- DATA SHOWN:
++++++++++++++++++++

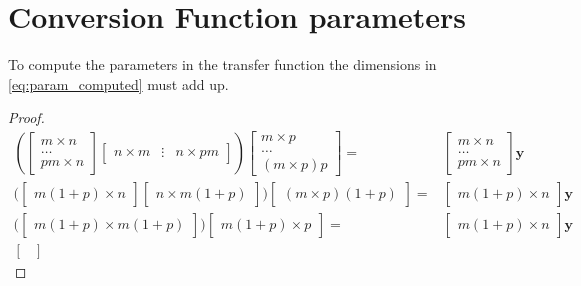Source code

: \section{Conversion Function parameters} %
\label{sec:conversion_function_parameters}
To compute the parameters in the transfer function the dimensions in \eqref{eq:param_computed} must add up.
\begin{proof}
\begin{equation*}
	\begin{split}
		\left(  
	\begin{bmatrix}
		m \times n \\
		\dots \\
		pm \times n
	\end{bmatrix}
	\begin{bmatrix}
		n \times m & \vdots & n\times pm
	\end{bmatrix} \right)
	\begin{bmatrix}
		m \times p \\
		\dots \\
		\left(  m \times p \right) p
	\end{bmatrix}
	= & 
	\begin{bmatrix}
		m \times n \\
		\dots \\
		pm \times n
	\end{bmatrix} \mathbf{y}\\ %
	\biggl( \begin{bmatrix}
		m(1+p) \times n 
	\end{bmatrix}
	\begin{bmatrix}
		n \times m(1+p)
	\end{bmatrix} \biggr) 
	\begin{bmatrix}
		\left(  m \times p \right) (1+p)
	\end{bmatrix}
	= & 
	\begin{bmatrix}
		m(1+p) \times n 
	\end{bmatrix} \mathbf{y} \\ %
	\biggl( \begin{bmatrix}
		m(1+p) \times  m(1+p)
	\end{bmatrix} \biggr) 
	\begin{bmatrix}
		m (1+p) \times p 
	\end{bmatrix}
	= &
	\begin{bmatrix}
		m(1+p) \times n 
	\end{bmatrix} \mathbf{y} \\ %
	\begin{bmatrix}

\end{bmatrix}
\end{split}
\end{equation*}
\end{proof}
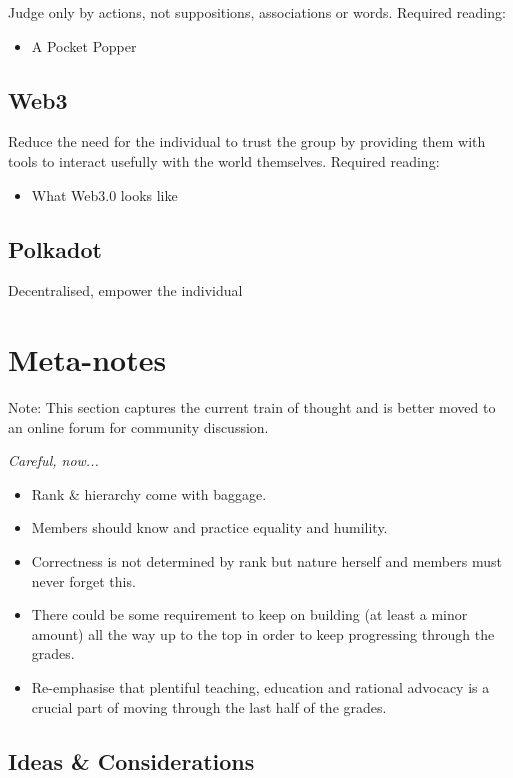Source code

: \documentclass[9pt,oneside]{amsart}
\begin{document}
Judge only by actions, not suppositions, associations or words. Required reading:

\begin{itemize}
\item
  A Pocket Popper
\end{itemize}

\subsection{Web3}\label{web3}

Reduce the need for the individual to trust the group by providing them with tools to interact usefully with the world themselves. Required reading:

\begin{itemize}
\item
  What Web3.0 looks like
\end{itemize}

\subsection{Polkadot}\label{polkadot}

Decentralised, empower the individual

\section{Meta-notes}\label{meta-notes}

Note: This section captures the current train of thought and is better moved to an online forum for community discussion.

\emph{Careful, now...}
\begin{itemize}
  \item Rank \& hierarchy come with baggage.
  \item Members should know and practice equality and humility.
  \item Correctness is not determined by rank but nature herself and members must never forget this.
  \item There could be some requirement to keep on building (at least a minor amount) all the way up to the top in order to keep progressing through the grades.
  \item Re-emphasise that plentiful teaching, education and rational advocacy is a crucial part of moving through the last half of the grades.
\end{itemize}

\subsection{Ideas \& Considerations}\label{ideas-considerations}
\end{document}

++++++++++++++++++++

- YOUR OBJECTIVE: Return every line above in which the string "reading" occurs.

- SOLUTION:
Judge only by actions, not suppositions, associations or words. Required reading:
Reduce the need for the individual to trust the group by providing them with tools to interact usefully with the world themselves. Required reading:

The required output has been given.